Любовь Петровна шагнула впередъ въ сыну, наклоняясь кънему, и вспыхнула снова, и снова безсильно опустилась на первый попавшійся ей подъ руку стулъ.

— Ты меня никогда не любилъ, Вася! тихо сказала она, закрывая глаза себѣ ладонью.

— Я васъ не любилъ! съ мучительною тоской повторилъ онъ. Я за каждое ваше ласковое слово, за то только, чтобы вы посмотрѣли на меня такъ, какъ смотрятъ другія матери на своихъ дѣтей, я бы за это одно, кажется, съ радостію далъ бы себѣ пальцы отрѣзать!….

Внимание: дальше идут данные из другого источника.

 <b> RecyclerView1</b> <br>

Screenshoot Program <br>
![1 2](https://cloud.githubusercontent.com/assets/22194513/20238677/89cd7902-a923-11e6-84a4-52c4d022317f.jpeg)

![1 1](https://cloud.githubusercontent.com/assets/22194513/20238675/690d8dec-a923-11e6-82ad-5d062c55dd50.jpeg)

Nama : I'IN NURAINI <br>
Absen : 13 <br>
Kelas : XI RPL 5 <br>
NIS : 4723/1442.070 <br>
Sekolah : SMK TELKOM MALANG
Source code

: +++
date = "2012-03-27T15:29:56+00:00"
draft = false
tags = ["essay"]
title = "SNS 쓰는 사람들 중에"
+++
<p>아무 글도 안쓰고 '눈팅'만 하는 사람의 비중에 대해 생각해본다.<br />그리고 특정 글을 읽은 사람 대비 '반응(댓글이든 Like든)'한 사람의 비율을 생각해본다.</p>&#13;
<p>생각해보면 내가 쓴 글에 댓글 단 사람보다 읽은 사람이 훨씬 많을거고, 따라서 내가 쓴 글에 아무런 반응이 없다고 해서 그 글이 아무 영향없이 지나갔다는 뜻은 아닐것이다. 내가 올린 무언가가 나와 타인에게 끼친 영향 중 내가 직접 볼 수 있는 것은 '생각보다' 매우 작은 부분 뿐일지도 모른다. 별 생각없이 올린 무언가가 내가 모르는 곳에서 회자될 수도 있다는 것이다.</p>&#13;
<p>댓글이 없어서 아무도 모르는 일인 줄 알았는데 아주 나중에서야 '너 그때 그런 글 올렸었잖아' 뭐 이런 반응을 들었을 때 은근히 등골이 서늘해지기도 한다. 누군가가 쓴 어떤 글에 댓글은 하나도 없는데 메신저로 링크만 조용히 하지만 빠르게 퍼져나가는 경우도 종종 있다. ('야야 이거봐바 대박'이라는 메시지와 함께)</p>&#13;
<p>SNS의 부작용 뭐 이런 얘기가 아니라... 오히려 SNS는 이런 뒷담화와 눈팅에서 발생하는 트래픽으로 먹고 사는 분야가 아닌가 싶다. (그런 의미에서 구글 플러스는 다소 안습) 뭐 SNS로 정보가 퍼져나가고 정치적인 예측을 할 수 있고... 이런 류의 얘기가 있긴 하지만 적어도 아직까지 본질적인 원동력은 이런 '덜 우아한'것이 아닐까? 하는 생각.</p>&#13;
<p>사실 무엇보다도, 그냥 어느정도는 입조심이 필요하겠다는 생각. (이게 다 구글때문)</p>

— А ты отъ меня не видалъ ласки, я на тебя никогда не смотрѣла, какъ смотрятъ другія матери, — ты можешь упрекнуть меня въ этомъ? горько вскрикнула Любовь Петровна, поднимая на него глаза съ дрожавшими на нихъ росинками слезъ.

Онъ закачалъ головой.

— Я вамъсказалъ, я съ десяти лѣтъ привыкъ все видѣть и понимать… Вы ласкали меня, вы были нѣжны…. но развѣ это то?… Вы точно купить меня хотѣли ласками, точно говорили: ты видишь, какая я добрая, нѣжная, — люби же меня, Вася, но люби одну меня, только меня! Вы не могли простить мнѣ, что я еще и его любилъ, что я не хотѣлъ отказаться отъ него… A вы подумали-ли хоть разъ: кто же бы безъ меня у него остался?… Вы? кѣмъ можете вы дорожить? Чья нужна вамъ привязанность!… Въ васъ короли влюблены были…. дѣти готовы сломать себѣ шею, чтобы достать вамъ платокъ… Вамъ стоитъ только взглянуть!… A онъ бѣдный…. и рыданіе снова послышалось въ голосѣ Васи, — заброшенный, забытый… О, Боже мой! Когда только вспомню! Вѣдь тамъ, за границей. вы по цѣлымъ днямъ не видали его, вы веселились, принимали гостей…. за вами бѣгали, какъ за богиней какой-нибудь… A онъ? Вы никому его не показывали, стыдились его; вы при мнѣ… при мнѣ сказали разъ одному французу: mon pauvre idiot de mari! Вы это забыли, — да вамъ вѣрно и тогда въ голову не пришло, что мнѣ легче было бы, еслибы вы мнѣ глаза вырвали, чѣмъ это слышать отъ васъ о немъ! Вы вѣрили, вы хотѣли вѣрить, что онъ идіотъ, ничего не понимаетъ и не можетъ никогда выздоровѣть, — вы готовы были тогда, въ Женевѣ, оставить его въ maison de santé, а самимъ уѣхать со мной… Папа, — да это былъ мой сынъ! воскликнулъ внезапно, Вася, — я ему былъ одинъ защитникъ, другъ и покровитель; я чувствовалъ, я зналъ, что онъ живетъ потому, что я живу, что я живу и дышу для того только, чтобъ онъ жилъ. И Богъ слышалъ мои молитвы, и ему все легче становилось, легче, онъ воскресалъ… И вы въ одну ночь, въ одну ночь…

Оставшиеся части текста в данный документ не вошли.